川上两眼如喷火般地盯住两人,说道:“你们可以问,但要分个时候。我们现在是在支那,而且还是在公共场所,我们怎么可以随便讨论那件事?不要忘了我们的谚语,‘三寸之舌毁五尺之躯’。我再次提醒你们,不要小瞧了中国人,他们一个神秘的民族,有许多看似平凡,但却有极大才能的人!不要忘了当年的大上海,一个小小的霍元甲就把你们打得颜面无存?”
小泉“扑”的一声将嘴里的肉吐到了桌上,怒目说道:“混蛋,你……”。邻座青年的双眼也紧盯着川上,右手一伸,挡在了小泉面前,止住了他后面的话后,缓缓说道:“川上阁下,你的人要求我们可以做到,那件事我们绝口不提了,但你说得话太多了,‘辱人者,人必辱之’,这也是我们的谚语。请你也不要忘了静川前辈在中国的事情,好像也光彩不到哪里去。”说完头来对小泉说道:“赶紧吃。
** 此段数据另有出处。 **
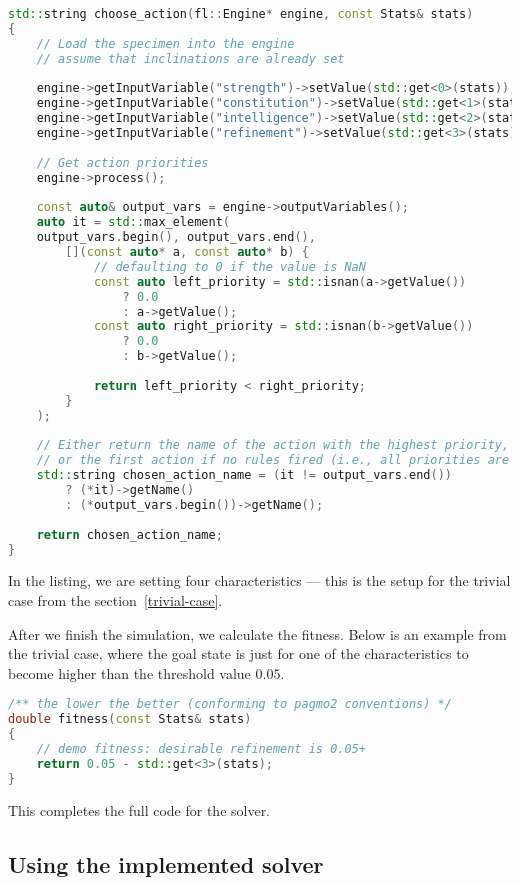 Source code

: \documentclass[12pt, a4paper]{article}
\begin{document}
	\begin{lstlisting}[language=c++]
std::string choose_action(fl::Engine* engine, const Stats& stats)
{
	// Load the specimen into the engine
	// assume that inclinations are already set
	
	engine->getInputVariable("strength")->setValue(std::get<0>(stats));
	engine->getInputVariable("constitution")->setValue(std::get<1>(stats));
	engine->getInputVariable("intelligence")->setValue(std::get<2>(stats));
	engine->getInputVariable("refinement")->setValue(std::get<3>(stats));
	
	// Get action priorities
	engine->process();
	
	const auto& output_vars = engine->outputVariables();
	auto it = std::max_element(
	output_vars.begin(), output_vars.end(),
		[](const auto* a, const auto* b) {
			// defaulting to 0 if the value is NaN
			const auto left_priority = std::isnan(a->getValue()) 
				? 0.0 
				: a->getValue();
			const auto right_priority = std::isnan(b->getValue()) 
				? 0.0 
				: b->getValue();
			
			return left_priority < right_priority;
		}
	);
	
	// Either return the name of the action with the highest priority,
	// or the first action if no rules fired (i.e., all priorities are 0).
	std::string chosen_action_name = (it != output_vars.end())
		? (*it)->getName()
		: (*output_vars.begin())->getName();
	
	return chosen_action_name;
}
	\end{lstlisting}

	In the listing, we are setting four characteristics --- this is the setup for the trivial case from the section~\ref{trivial-case}.
		
	After we finish the simulation, we calculate the fitness.
	Below is an example from the trivial case, where the goal state is just for one of the characteristics to become higher than the threshold value $0.05$.
	
	\begin{lstlisting}[language=c++]
/** the lower the better (conforming to pagmo2 conventions) */
double fitness(const Stats& stats)
{
	// demo fitness: desirable refinement is 0.05+
	return 0.05 - std::get<3>(stats);
}
	\end{lstlisting}

	This completes the full code for the solver.
	
	\subsection{Using the implemented solver}
	
\end{document}
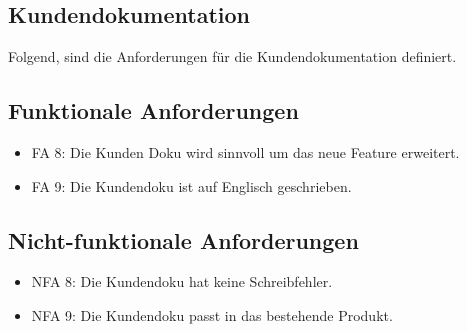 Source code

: \subsection{Kundendokumentation}

Folgend, sind die Anforderungen für die Kundendokumentation definiert.

\subsection*{Funktionale Anforderungen}
\begin{itemize}
	\item FA 8: Die Kunden Doku wird sinnvoll um das neue Feature erweitert.
	\item FA 9: Die Kundendoku ist auf Englisch geschrieben.
\end{itemize}

\subsection*{Nicht-funktionale Anforderungen}
\begin{itemize}
	\item NFA 8: Die Kundendoku hat keine Schreibfehler. 
	\item NFA 9: Die Kundendoku passt in das bestehende Produkt.
\end{itemize} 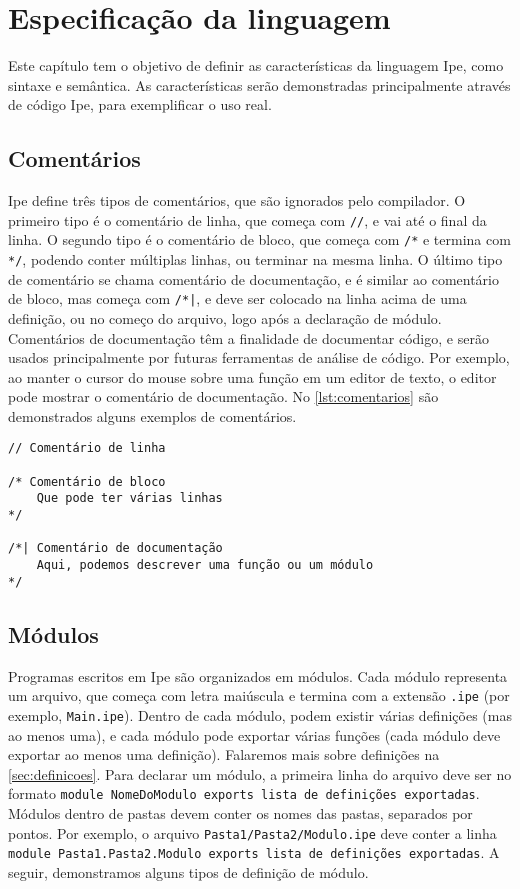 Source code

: 
\chapter{Especificação da linguagem}

Este capítulo tem o objetivo de definir as características da linguagem Ipe, como
sintaxe e semântica. As características serão demonstradas principalmente através
de código Ipe, para exemplificar o uso real.

\section{Comentários}

Ipe define três tipos de comentários, que são ignorados pelo compilador. O primeiro
tipo é o comentário de linha, que começa com \texttt{//}, e vai até o final da linha.
O segundo tipo é o comentário de bloco, que começa com \texttt{/*} e termina com
\texttt{*/}, podendo conter múltiplas linhas, ou terminar na mesma linha. O último
tipo de comentário se chama comentário de documentação, e é similar ao comentário
de bloco, mas começa com \texttt{/*|}, e deve ser colocado na linha acima de uma
definição, ou no começo do arquivo, logo após a declaração de módulo. Comentários
de documentação têm a finalidade de documentar código, e serão usados principalmente por
futuras ferramentas de análise de código. Por exemplo, ao manter o cursor do
mouse sobre uma função em um editor de texto, o editor pode mostrar o comentário
de documentação. No \autoref{lst:comentarios} são demonstrados alguns exemplos
de comentários.

\begin{lstlisting}[label={lst:comentarios},caption={Exemplos de comentários}]
// Comentário de linha

/* Comentário de bloco
    Que pode ter várias linhas
*/

/*| Comentário de documentação
    Aqui, podemos descrever uma função ou um módulo 
*/
\end{lstlisting}

\section{Módulos}

Programas escritos em Ipe são organizados em módulos. Cada módulo representa um
arquivo, que começa com letra maiúscula e termina com a extensão \texttt{.ipe}
(por exemplo, \texttt{Main.ipe}). Dentro de cada módulo, podem existir várias
definições (mas ao menos uma), e cada módulo pode exportar várias funções (cada módulo
deve exportar ao menos uma definição). Falaremos mais sobre definições na
\autoref{sec:definicoes}. Para declarar um módulo, a primeira linha do arquivo deve
ser no formato \texttt{module NomeDoModulo exports {lista de definições exportadas}}.
Módulos dentro de pastas devem conter os nomes das pastas, separados por pontos.
Por exemplo, o arquivo \texttt{Pasta1/Pasta2/Modulo.ipe} deve conter a linha
\texttt{module Pasta1.Pasta2.Modulo exports {lista de definições exportadas}}.
A seguir, demonstramos alguns tipos de definição de módulo.

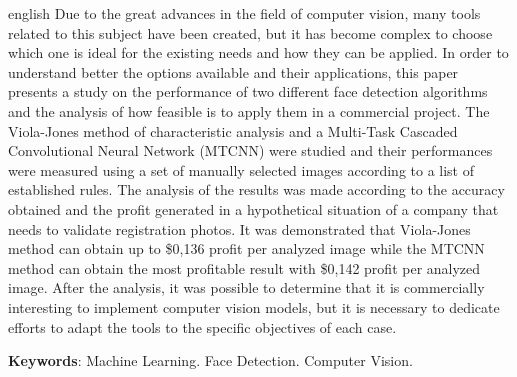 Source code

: \begin{resumo}[Abstract]
  \begin{otherlanguage*}{english}
    Due to the great advances in the field of computer vision, many tools related to this subject have been created, but it has become complex to choose which one is ideal for the existing needs and how they can be applied. In order to understand better the options available and their applications, this paper presents a study on the performance of two different face detection algorithms and the analysis of how feasible is to apply them in a commercial project. The Viola-Jones method of characteristic analysis and a Multi-Task Cascaded Convolutional Neural Network (MTCNN) were studied and their performances were measured using a set of manually selected images according to a list of established rules. The analysis of the results was made according to the accuracy obtained and the profit generated in a hypothetical situation of a company that needs to validate registration photos. It was demonstrated that Viola-Jones method can obtain up to \$0,136 profit per analyzed image while the MTCNN method can obtain the most profitable result with \$0,142 profit per analyzed image. After the analysis, it was possible to determine that it is commercially interesting to implement computer vision models, but it is necessary to dedicate efforts to adapt the tools to the specific objectives of each case.

    \vspace{\onelineskip}

    \noindent
    \textbf{Keywords}: Machine Learning. Face Detection. Computer Vision.
  \end{otherlanguage*}
\end{resumo} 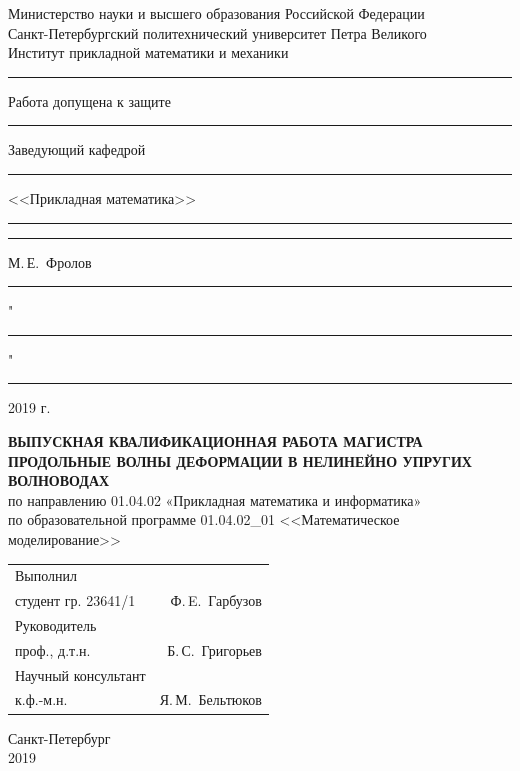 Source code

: \documentclass[12pt, a4paper]{report}
\begin{document}
\begin{titlepage}
	\begin{center}
		Министерство науки и высшего образования Российской Федерации\\
		Санкт-Петербургский политехнический университет Петра Великого\\
		Институт прикладной математики и механики
	\end{center}
	
	\vspace{5mm}
	
	\begin{flushleft}
		\rule{10cm}{0pt} {Работа допущена к защите}\\
		\rule{10cm}{0pt} Заведующий кафедрой\\
		\rule{10cm}{0pt} <<Прикладная математика>>\\
		\vspace{4mm}
		\rule{10cm}{0pt} \rule{3.6cm}{0.5pt} М.\,Е.~Фролов\\
		\vspace{2mm}
		\rule{10cm}{0pt} "\rule{0.8cm}{0.5pt}" \rule{3.7cm}{0.5pt} 2019 г.
	\end{flushleft}
	
	\vspace{22mm}
	
	\begin{center}
		{\bf ВЫПУСКНАЯ КВАЛИФИКАЦИОННАЯ РАБОТА МАГИСТРА}\\
		\vspace{5mm} 
		{\bf ПРОДОЛЬНЫЕ ВОЛНЫ ДЕФОРМАЦИИ В НЕЛИНЕЙНО УПРУГИХ ВОЛНОВОДАХ}\\
		\vspace{5mm}
		по направлению 01.04.02 «Прикладная математика и информатика»\\
		по образовательной программе 01.04.02\_01 <<Математическое моделирование>>
	\end{center}

	\vspace{20mm}
	\begin{flushleft}
	\begin{tabularx}{\linewidth}{Xr}
		Выполнил & \\
		студент гр. 23641/1 & Ф.\,E.~Гарбузов\\ 
		\vspace{3mm}
		Руководитель & \\ 
		проф., д.т.н. & Б.\,С.~Григорьев\\ 
		\vspace{3mm}
		Научный консультант  & \\ 
		к.ф.-м.н. & Я.\,М.~Бельтюков
	\end{tabularx} 
	\end{flushleft}
	
	\vspace{30mm}
	
	\begin{center}
		Санкт-Петербург\\2019
	\end{center}
	
\end{titlepage}
\end{document}
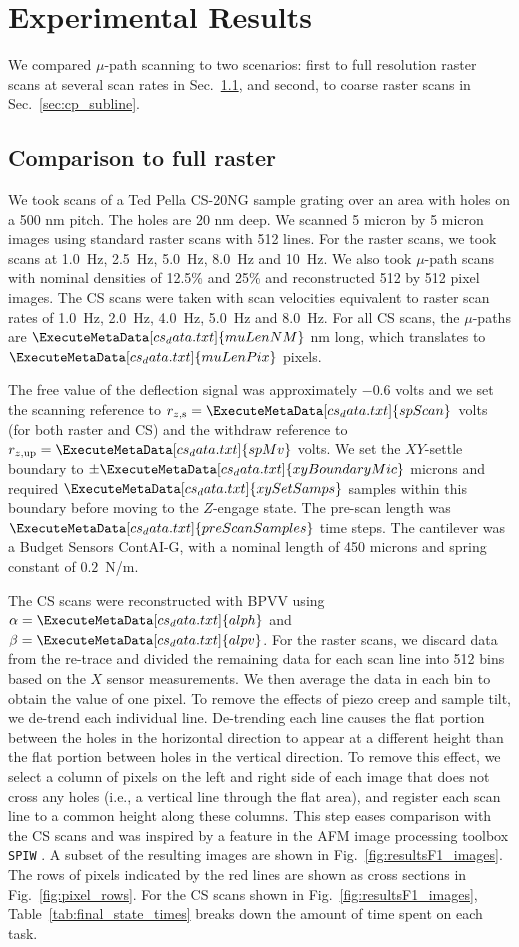 \documentclass[journal]{IEEEtran}
\newcommand{\xc}{\ensuremath{X}\xspace}
\newcommand{\rzup}{\ensuremath{r_{z,\textrm{up}}}\xspace}
\newcommand{\rzs}{\ensuremath{r_{z,\textrm{s}}}\xspace}
\newcommand{\scanD}[1]{\ExecuteMetaData[cs_data.txt]{#1}}
\begin{document}
\section{Experimental Results}\label{sec:results}
We compared $\mu$-path scanning to two scenarios: first to full resolution raster scans at several scan rates in
Sec.~\ref{sec:cp_full}, and second, to coarse raster scans in
Sec.~\ref{sec:cp_subline}.

\subsection{Comparison to full raster}\label{sec:cp_full}
We took scans of a Ted Pella CS-20NG sample grating over an area with
holes on a 500 nm pitch. The holes are 20 nm deep. We scanned 5 micron
by 5 micron images using standard raster scans with 512 lines. For the
raster scans, we took scans at 1.0~Hz, 2.5~Hz, 5.0~Hz, 8.0~Hz and
10~Hz. We also took $\mu$-path scans with nominal densities of 12.5\% and
25\% and reconstructed 512 by 512 pixel images. The CS scans were
taken with scan velocities equivalent to raster scan rates of 1.0~Hz,
2.0~Hz, 4.0~Hz, 5.0~Hz and 8.0~Hz. For all CS scans, the $\mu$-paths are
$\scanD{muLenNM}$ nm long, which translates to $\scanD{muLenPix}$
pixels.

The free value of the deflection signal was approximately $-0.6$ volts
and we set the scanning reference to ${\rzs=\scanD{spScan}}$~volts
(for both raster and CS) and the withdraw reference to
${\rzup=\scanD{spMv}}$ volts. We set the $XY$-settle boundary to
$\pm \scanD{xyBoundaryMic}$ microns and required $\scanD{xySetSamps}$
samples within this boundary before moving to the $Z$-engage state.
The pre-scan length was $\scanD{preScanSamples}$ time steps. The
cantilever was a Budget Sensors ContAI-G, with a nominal length of 450
microns and spring constant of $0.2$~N/m.

The CS scans were reconstructed with BPVV using
${\alpha=\scanD{alph}}$ and ${\beta=\scanD{alpv}}$. For the
raster scans, we discard data from the re-trace and divided the
remaining data for each scan line into 512 bins based on the \xc
sensor measurements. We then average the data in each bin to obtain
the value of one pixel. To remove the effects of piezo creep and
sample tilt, we de-trend each individual line. De-trending each
line causes the flat portion between the holes in the horizontal
direction to appear at a different height than the flat portion
between holes in the vertical direction. To remove this effect, we
select a column of pixels on the left and right side of each image
that does not cross any holes (i.e., a vertical line through the flat
area), and register each scan line to a common height along these columns.
This step eases comparison with the CS scans and was inspired by a
feature in the AFM image processing toolbox \texttt{SPIW} \cite{spiw}.
A subset of the resulting images are shown in Fig.~\ref{fig:resultsF1_images}. The
rows of pixels indicated by the red lines are shown as cross sections in
Fig.~\ref{fig:pixel_rows}. For the CS scans shown in Fig.~\ref{fig:resultsF1_images}, Table~\ref{tab:final_state_times} breaks down the amount of time spent on each task.
\end{document}
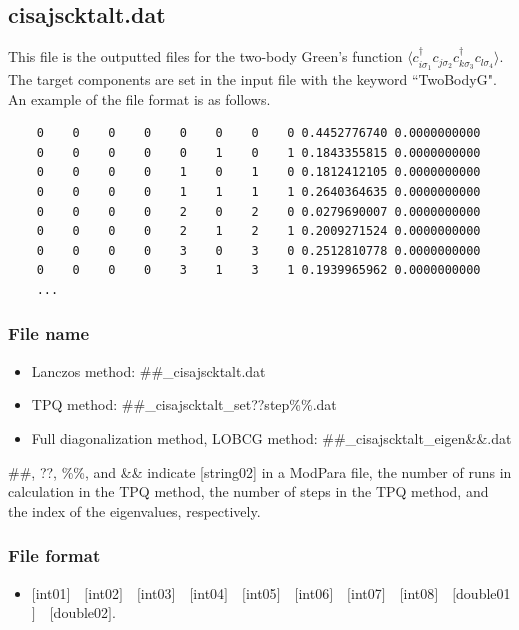 \newpage
\subsection{cisajscktalt.dat}
\label{Subsec:cisajscktalt}
This file is the outputted files for the two-body Green's function $\langle c_{i\sigma_1}^{\dagger}c_{j\sigma_2}c_{k\sigma_3}^{\dagger}c_{l\sigma_4}\rangle$. 
The target components are set in the input file with the keyword ``TwoBodyG".
An example of the file format is as follows.

\begin{minipage}{15cm}
\begin{screen}
\begin{verbatim}
    0    0    0    0    0    0    0    0 0.4452776740 0.0000000000
    0    0    0    0    0    1    0    1 0.1843355815 0.0000000000
    0    0    0    0    1    0    1    0 0.1812412105 0.0000000000
    0    0    0    0    1    1    1    1 0.2640364635 0.0000000000
    0    0    0    0    2    0    2    0 0.0279690007 0.0000000000
    0    0    0    0    2    1    2    1 0.2009271524 0.0000000000
    0    0    0    0    3    0    3    0 0.2512810778 0.0000000000
    0    0    0    0    3    1    3    1 0.1939965962 0.0000000000
    ...
\end{verbatim}
\end{screen}
\end{minipage}

\subsubsection{File name}
 \begin{itemize}
   \item{Lanczos method:}  \#\#\_cisajscktalt.dat
   \item{TPQ method:} \#\#\_cisajscktalt\_set??step\%\%.dat
   \item{Full diagonalization method, LOBCG method:}  \#\#\_cisajscktalt\_eigen{\&\&}.dat
  \end{itemize}
  \#\#, ??, \%\%, and \&\& indicate [string02] in a ModPara file, the number of runs in calculation in the TPQ method, the number of steps in the TPQ method, and the index of the eigenvalues, respectively.


\subsubsection{File format}
 \begin{itemize}
   \item  $[$int01$]$~~$[$int02$]$~~$[$int03$]$~~$[$int04$]$~~$[$int05$]$~~$[$int06$]$~~$[$int07$]$~~$[$int08$]$~~$[$double01$]$~~$[$double02$]$.
  \end{itemize}


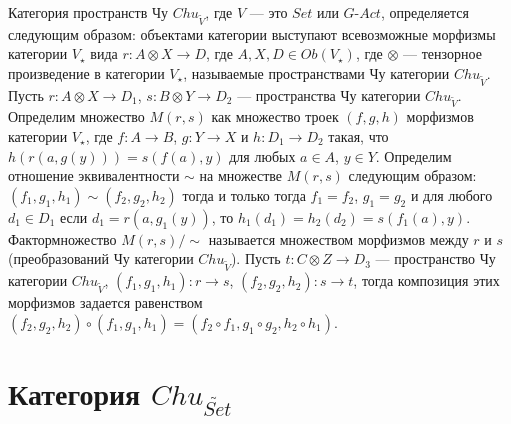 \documentclass[a4paper,12pt]{article}
\newcommand{\GAct}{G\text{-}Act}
\begin{document}
Категория пространств Чу $Chu_{\widetilde{V}}$, где $V$ --- это $Set$ или $\GAct$, определяется следующим образом: объектами категории выступают всевозможные морфизмы категории $V_{\star}$ вида $r: A \otimes X \to D$, где $A,X,D \in Ob(V_{\star})$, где $\otimes$ --- тензорное произведение в категории $V_{\star}$, называемые пространствами Чу категории $Chu_{\widetilde{V}}$. Пусть $r: A \otimes X \to D_1$, $s: B \otimes Y \to D_2$ --- пространства Чу категории $Chu_{\widetilde{V}}$. Определим множество $M(r,s)$ как множество троек $(f,g,h)$ морфизмов категории $V_{\star}$, где $f: A \to B$, $g: Y \to X$ и $h: D_1 \to D_2$ такая, что $h(r(a,g(y))) = s(f(a),y)$ для любых $a \in A$, $y \in Y$. Определим отношение эквивалентности $\sim$ на множестве $M(r,s)$ следующим образом: $(f_1,g_1,h_1) \sim (f_2,g_2,h_2)$ тогда и только тогда $f_1 = f_2$, $g_1 = g_2$ и для любого $d_1 \in D_1$ если $d_1 = r(a,g_1(y))$, то $h_1(d_1) = h_2(d_2) = s(f_1(a),y)$. Фактормножество $M(r,s)/\sim$ называется множеством морфизмов между $r$ и $s$ (преобразований Чу категории $Chu_{\widetilde{V}}$). Пусть $t: C \otimes Z \to D_3$ --- пространство Чу категории $Chu_{\widetilde{V}}$, $(f_1,g_1,h_1): r \to s$, $(f_2,g_2,h_2): s \to t$, тогда композиция этих морфизмов задается равенством $(f_2,g_2,h_2) \circ (f_1,g_1,h_1) = (f_2 \circ f_1, g_1 \circ g_2, h_2 \circ h_1)$.

\section*{Категория $Chu_{\widetilde{Set}}$}
\end{document}

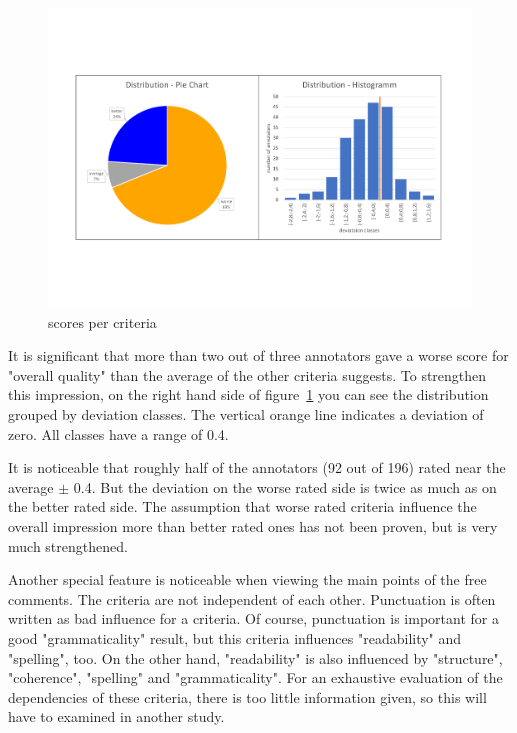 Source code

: \begin{figure}[H]
	\centering
	\includegraphics[trim=10 150 10 150, width=\textwidth]{img/deviation.pdf}
	\caption{scores per criteria}
	\label{fig:deviation}
\end{figure}

It is significant that more than two out of three annotators gave a worse score for "overall quality" than the average of the other criteria suggests.
To strengthen this impression, on the right hand side of figure~\ref{fig:deviation} you can see the distribution grouped by deviation classes. The vertical orange line indicates a deviation of zero. All classes have a range of 0.4.

It is noticeable that roughly half of the annotators (92 out of 196) rated near the average $\pm$ 0.4. But the deviation on the worse rated side is twice as much as on the better rated side.
The assumption that worse rated criteria influence the overall impression more than better rated ones has not been proven, but is very much strengthened.

Another special feature is noticeable when viewing the main points of the free comments.
The criteria are not independent of each other.
Punctuation is often written as bad influence for a criteria. Of course, punctuation is important for a good "grammaticality" result, but this criteria influences "readability" and "spelling", too.
On the other hand, "readability" is also influenced by "structure", "coherence", "spelling" and "grammaticality".
For an exhaustive evaluation of the dependencies of these criteria, there is too little information given, so this will have to examined in another study.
”说完低头就吃,全然不再理会川上的反应。
本已发怒的川上,听了对面青年的话,一张脸涨红起来,从牙缝里挤着说道:“山口,你也不要过分……”,但见两人埋头苦吃,全然不理他,他只好咽下了后面的话,闭上眼睛,迅速地平息了自己的怒火,恢复了“白板”一般的表情,静静地等两人吃完。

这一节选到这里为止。